Introduction
The largest real estate investors increasingly do not want to be one of dozens of limited partners in a blind-pool fund, surrendering control over strategy and paying full freight on fees. Instead they negotiate a separate account, a dedicated mandate in which a manager invests their capital alone, on terms they set. For a pension, sovereign, or large insurer writing a check of several hundred million dollars or more, the separate account is the way to access a manager's expertise while keeping control over the mandate, the economics, and the assets themselves. It is the customized alternative to the commingled fund, and capital has been migrating toward it.
What a Separate Account Is
A separate account, also called a separately managed account or SMA, is a single-investor vehicle governed by a customized investment management agreement rather than a standard fund document. One limited partner, typically a pension, sovereign wealth fund, large insurance general account, or major family office, commits the capital, and the manager invests it under a bespoke mandate with a dedicated team and tailored reporting.
- Separate account (SMA)
A dedicated investment mandate in which a manager invests a single investor's capital under a customized investment management agreement, rather than pooling it with other investors in a commingled fund. The investor sets the strategy parameters, fee terms, and consent rights, and often owns the underlying assets directly in a structure known as a fund-of-one.
Institutional separate accounts typically range from around $100 million to $3 billion or more. A central design question is discretion: whether the manager can invest freely within the mandate or must seek the investor's consent on each deal. Above roughly $250 million, full-discretion agreements are the norm because deal pace demands it, while smaller accounts more often use deal-by-deal consent.
Why the Largest Investors Prefer Them
The separate account exists because scale buys leverage, and the largest allocators use that leverage to extract terms a commingled fund could never offer them.
| Feature | Separate account (SMA) | Commingled fund |
|---|---|---|
| Investors | One (single LP) | Many, pooled |
| Governing document | Customized agreement | Standardized fund terms |
| Control | High, over mandate and consents | Low, as a passive LP |
| Fees | Often 50 to 100 bps below the flagship | Standard fund rate |
| Asset ownership | Frequently direct, as a fund-of-one | Indirect, through the fund |
The advantages cluster around control, cost, and access:
- Lower fees. Separate account economics almost always beat commingled terms, with management fees frequently 50 to 100 basis points below the manager's flagship fund rate.
- Control and customization. The investor shapes the strategy, sets reporting requirements, holds consent rights, and can credibly threaten to move the mandate if service slips.
- Priority deal flow. A large separate-account client often gets first call on new deals and priority access to co-investment, ahead of the manager's commingled investors.
- Direct ownership and transparency. In a fund-of-one, the investor owns the assets directly and sees straight through to the underlying property rather than a blended fund position.

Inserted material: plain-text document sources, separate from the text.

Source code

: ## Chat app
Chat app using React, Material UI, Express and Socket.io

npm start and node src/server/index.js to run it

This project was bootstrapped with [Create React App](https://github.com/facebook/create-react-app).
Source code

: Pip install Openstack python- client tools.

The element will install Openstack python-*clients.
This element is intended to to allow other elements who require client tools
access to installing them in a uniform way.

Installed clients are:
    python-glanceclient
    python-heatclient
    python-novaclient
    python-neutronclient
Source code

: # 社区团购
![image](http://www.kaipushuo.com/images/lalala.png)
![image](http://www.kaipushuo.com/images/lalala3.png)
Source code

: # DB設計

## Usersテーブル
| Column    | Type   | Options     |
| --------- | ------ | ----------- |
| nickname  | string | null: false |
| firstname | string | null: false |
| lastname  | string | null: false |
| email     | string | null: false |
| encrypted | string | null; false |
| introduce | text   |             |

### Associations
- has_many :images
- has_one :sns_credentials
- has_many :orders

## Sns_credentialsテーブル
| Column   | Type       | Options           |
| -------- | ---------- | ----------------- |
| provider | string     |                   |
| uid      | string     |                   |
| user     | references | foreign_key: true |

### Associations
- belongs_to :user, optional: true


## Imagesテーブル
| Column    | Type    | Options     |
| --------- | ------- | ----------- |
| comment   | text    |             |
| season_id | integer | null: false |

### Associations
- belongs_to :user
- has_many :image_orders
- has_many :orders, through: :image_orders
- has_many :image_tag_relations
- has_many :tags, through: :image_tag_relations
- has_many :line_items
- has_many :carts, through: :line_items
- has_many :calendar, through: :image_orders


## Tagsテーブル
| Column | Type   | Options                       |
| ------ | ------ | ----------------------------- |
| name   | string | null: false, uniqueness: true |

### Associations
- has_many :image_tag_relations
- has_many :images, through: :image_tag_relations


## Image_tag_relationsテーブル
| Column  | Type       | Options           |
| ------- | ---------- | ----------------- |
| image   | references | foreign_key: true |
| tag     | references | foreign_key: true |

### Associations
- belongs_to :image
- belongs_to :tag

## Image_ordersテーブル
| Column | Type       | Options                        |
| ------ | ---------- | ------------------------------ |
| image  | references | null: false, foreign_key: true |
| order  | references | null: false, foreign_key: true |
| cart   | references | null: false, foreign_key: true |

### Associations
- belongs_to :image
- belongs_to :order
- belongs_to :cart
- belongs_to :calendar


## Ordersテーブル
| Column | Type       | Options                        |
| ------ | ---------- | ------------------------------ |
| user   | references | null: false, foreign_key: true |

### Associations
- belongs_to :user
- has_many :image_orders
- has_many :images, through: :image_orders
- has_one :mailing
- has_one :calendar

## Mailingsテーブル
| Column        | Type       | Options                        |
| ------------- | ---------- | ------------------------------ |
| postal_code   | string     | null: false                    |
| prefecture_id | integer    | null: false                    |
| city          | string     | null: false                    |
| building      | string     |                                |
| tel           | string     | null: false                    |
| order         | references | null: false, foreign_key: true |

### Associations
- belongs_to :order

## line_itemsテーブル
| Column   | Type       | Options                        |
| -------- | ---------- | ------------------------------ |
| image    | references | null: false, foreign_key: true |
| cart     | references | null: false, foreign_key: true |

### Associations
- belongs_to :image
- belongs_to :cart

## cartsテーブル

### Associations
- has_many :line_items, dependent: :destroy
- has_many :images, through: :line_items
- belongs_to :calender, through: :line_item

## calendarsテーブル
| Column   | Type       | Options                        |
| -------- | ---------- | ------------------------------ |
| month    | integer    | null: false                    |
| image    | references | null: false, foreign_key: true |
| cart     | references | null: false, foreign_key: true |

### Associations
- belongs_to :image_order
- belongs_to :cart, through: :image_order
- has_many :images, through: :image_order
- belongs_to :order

The Trade-Offs and the Banker Angle
Separate accounts are not free of drawbacks. They demand enough scale to justify a dedicated team, so they are available only to large investors; a single mandate is less diversified than a position across several funds; and they require the investor to have the sophistication to negotiate and oversee the relationship. For these reasons the commingled fund remains the right structure for most investors, and the closed-end and open-end funds still hold the bulk of institutional capital.
The rise of the separate account reinforces the sell-side reality of the business. The investors funding these mandates are the same large institutions that buy directly and rarely hire buy-side advisors, so the separate account is one more reason the deepest pools of capital are reached by marketing assets to them, not by representing them. Understanding the structure is essential to understanding how the largest investors actually deploy, and increasingly the answer is through a mandate they control rather than a fund they merely join.